Into this setting comes a protagonist, Kandler, who is an exo-sociologist, and mostly filled with self-loathing because the only way he’ll get to practice his knowledge is as a BOOT functionary, thus opening up new planets to BOOT “trade”. So there are two things going on here, both of which Hughes has to get right: the puzzle of a new alien race and their culture, and then the question of how Kandler will resolve the situation. I feel a bit odd cheering on the stick-it-to-the-humans ending, but BOOT is a hissworthy villain if there ever was one. And the story plays on so many different SF ideas that it’s a marvel that Hughes can pull it off.
Another memorable story, “Puss Reboots” by Stephanie Bedwell-Grime, is a somewhat unusual thing for an anthology of Canadian speculative fiction: it’s a story set in space with strong leanings towards standard science fiction, with a computer/culture twist. Life in space is hard, but made much livelier (i.e., more difficult) by sexy androids, the mechanical cat of the title that’s not quite what it seems, and a seriously down-and-out group of workers who are just trying to survive. Bedwell-Grime uses a light tone, but just like the story by Hughes, we have a hostile workplace as a form of antagonist. That’s less the case here, but the similarities are remarkable.
Scott Mackay contributes two stories, “The Threshold of Perception” and “The Girl from Ipanema.” In the first story, an astronomer named Monsieur Marcotte argues with Percival Lowell about the existence of canals on Mars. Then when Lowell makes a claim that the Halley’s Comet of 1910 has altered its course and is now heading directly for Earth, Marcotte does not immediately believe him. The story ends on an unusual note. The second story takes us into the viewpoint of an AI learning how to escape into the “real world” from the prison of a funding cut at a laboratory. Solidly assembled, but a bit standard in narrative.
Allen Moore’s “Donovan’s Brain” runs with a similar theme as “The Girl from Ipanema” but instead of a look from the inside, we are looking at the same development from the outside. What would a benevolent AI look like? How would it treat us normal humans? The story ends with what might be a dry historical piece -- someone from the future looks back at the development of Donovan’s Brain -- but it’s chilling, absolutely chilling, in its implications. A standard cautionary note perhaps, but with a nifty twist.

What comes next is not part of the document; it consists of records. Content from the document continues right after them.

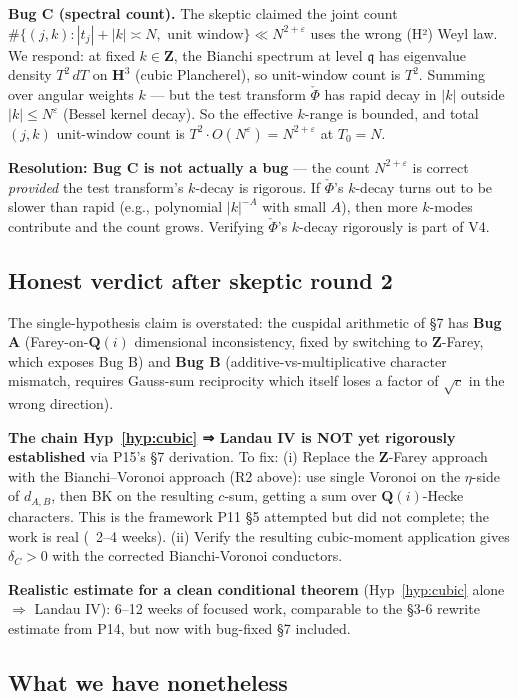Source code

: \documentclass[11pt]{article}
\theoremstyle{definition}
\newcommand{\Z}{\mathbf{Z}}
\newcommand{\Q}{\mathbf{Q}}
\newcommand{\HH}{\mathbf{H}}
\newcommand{\Qi}{\Q(i)}
\newcommand{\qq}{\mathfrak{q}}
\begin{document}
\textbf{Bug C (spectral count).}
The skeptic claimed the joint count $\#\{(j,k):|t_j|+|k|\asymp N,\text{ unit window}\}\ll N^{2+\varepsilon}$ uses the wrong (H²) Weyl law. We respond: at fixed $k\in\Z$, the Bianchi spectrum at level $\qq$ has eigenvalue density $T^2\,dT$ on $\HH^3$ (cubic Plancherel), so unit-window count is $T^2$. Summing over angular weights $k$ — but the test transform $\check\Phi$ has rapid decay in $|k|$ outside $|k|\le N^\varepsilon$ (Bessel kernel decay). So the effective $k$-range is bounded, and total $(j,k)$ unit-window count is $T^2\cdot O(N^\varepsilon)=N^{2+\varepsilon}$ at $T_0=N$.

\textbf{Resolution: Bug C is not actually a bug} — the count $N^{2+\varepsilon}$ is correct \emph{provided} the test transform's $k$-decay is rigorous. If $\check\Phi$'s $k$-decay turns out to be slower than rapid (e.g., polynomial $|k|^{-A}$ with small $A$), then more $k$-modes contribute and the count grows. Verifying $\check\Phi$'s $k$-decay rigorously is part of V4.

\subsection*{Honest verdict after skeptic round 2}

The single-hypothesis claim is overstated: the cuspidal arithmetic of §7 has \textbf{Bug A} (Farey-on-$\Qi$ dimensional inconsistency, fixed by switching to $\Z$-Farey, which exposes Bug B) and \textbf{Bug B} (additive-vs-multiplicative character mismatch, requires Gauss-sum reciprocity which itself loses a factor of $\sqrt c$ in the wrong direction).

\textbf{The chain Hyp~\ref{hyp:cubic} ⇒ Landau IV is NOT yet rigorously established} via P15's §7 derivation. To fix:
(i) Replace the $\Z$-Farey approach with the Bianchi--Voronoi approach (R2 above): use single Voronoi on the $\eta$-side of $d_{A,B}$, then BK on the resulting $c$-sum, getting a sum over $\Qi$-Hecke characters. This is the framework P11 §5 attempted but did not complete; the work is real (~2--4 weeks).
(ii) Verify the resulting cubic-moment application gives $\delta_C>0$ with the corrected Bianchi-Voronoi conductors.

\textbf{Realistic estimate for a clean conditional theorem} (Hyp~\ref{hyp:cubic} alone $\Rightarrow$ Landau IV): 6--12 weeks of focused work, comparable to the §3-6 rewrite estimate from P14, but now with bug-fixed §7 included.

\subsection*{What we have nonetheless}
\end{document}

I liked Matthew Johnson’s “Closing Time.” It’s a tale of ghosts and Chinese cooking. Made my mouth water! It stands out as the one major story in the collection that doesn’t try to riff off of standard SF ideas.
Quite a few of the other stories take standard sci-fi set pieces and try to do something new with them, with not as much success. “Women are from Mars, Men are from Venus” by Michele Laframboise (and translated by Sheryl Curtis) takes the title literally, but doesn’t seem to get very far. “The Intruder” by Lisa Smedman seems very Tiptree-esque to me -- a small creature on another planet sees a weird biped land on the surface. How to drive off such an intruder? Fine, but it’s been done.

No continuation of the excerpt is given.